# [SUPPLIED ENTRIES]
►

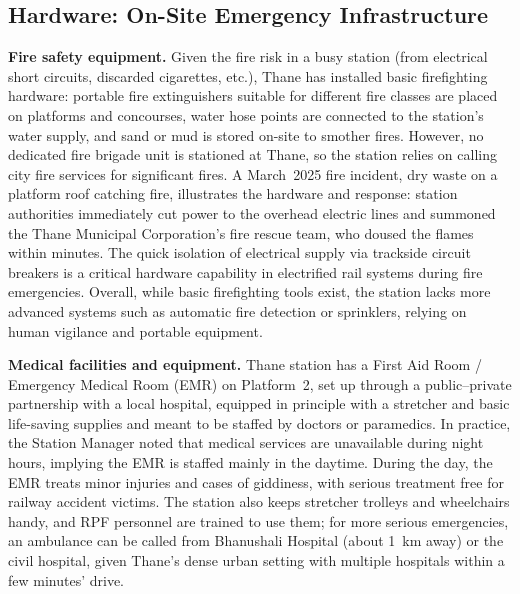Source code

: \documentclass[11pt]{article}
\begin{document}
\subsection{Hardware: On-Site Emergency Infrastructure}

\textbf{Fire safety equipment.} Given the fire risk in a busy station (from electrical short
circuits, discarded cigarettes, etc.), Thane has installed basic firefighting hardware: portable
fire extinguishers suitable for different fire classes are placed on platforms and concourses,
water hose points are connected to the station's water supply, and sand or mud is stored on-site
to smother fires. However, no dedicated fire brigade unit is stationed at Thane, so the station
relies on calling city fire services for significant fires. A March~2025 fire incident, dry
waste on a platform roof catching fire, illustrates the hardware and response: station
authorities immediately cut power to the overhead electric lines and summoned the Thane
Municipal Corporation's fire rescue team, who doused the flames within minutes. The quick
isolation of electrical supply via trackside circuit breakers is a critical hardware capability
in electrified rail systems during fire emergencies. Overall, while basic firefighting tools
exist, the station lacks more advanced systems such as automatic fire detection or sprinklers,
relying on human vigilance and portable equipment.

\textbf{Medical facilities and equipment.} Thane station has a First Aid Room / Emergency
Medical Room (EMR) on Platform~2, set up through a public--private partnership with a local
hospital, equipped in principle with a stretcher and basic life-saving supplies and meant to be
staffed by doctors or paramedics. In practice, the Station Manager noted that medical services
are unavailable during night hours, implying the EMR is staffed mainly in the daytime. During
the day, the EMR treats minor injuries and cases of giddiness, with serious treatment free for
railway accident victims. The station also keeps stretcher trolleys and wheelchairs handy, and
RPF personnel are trained to use them; for more serious emergencies, an ambulance can be called
from Bhanushali Hospital (about 1~km away) or the civil hospital, given Thane's dense urban
setting with multiple hospitals within a few minutes' drive.
\end{document}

◄

Reproduce every line from the preceding data in which the word "within" can be found.

Municipal Corporation's fire rescue team, who doused the flames within minutes. The quick
setting with multiple hospitals within a few minutes' drive.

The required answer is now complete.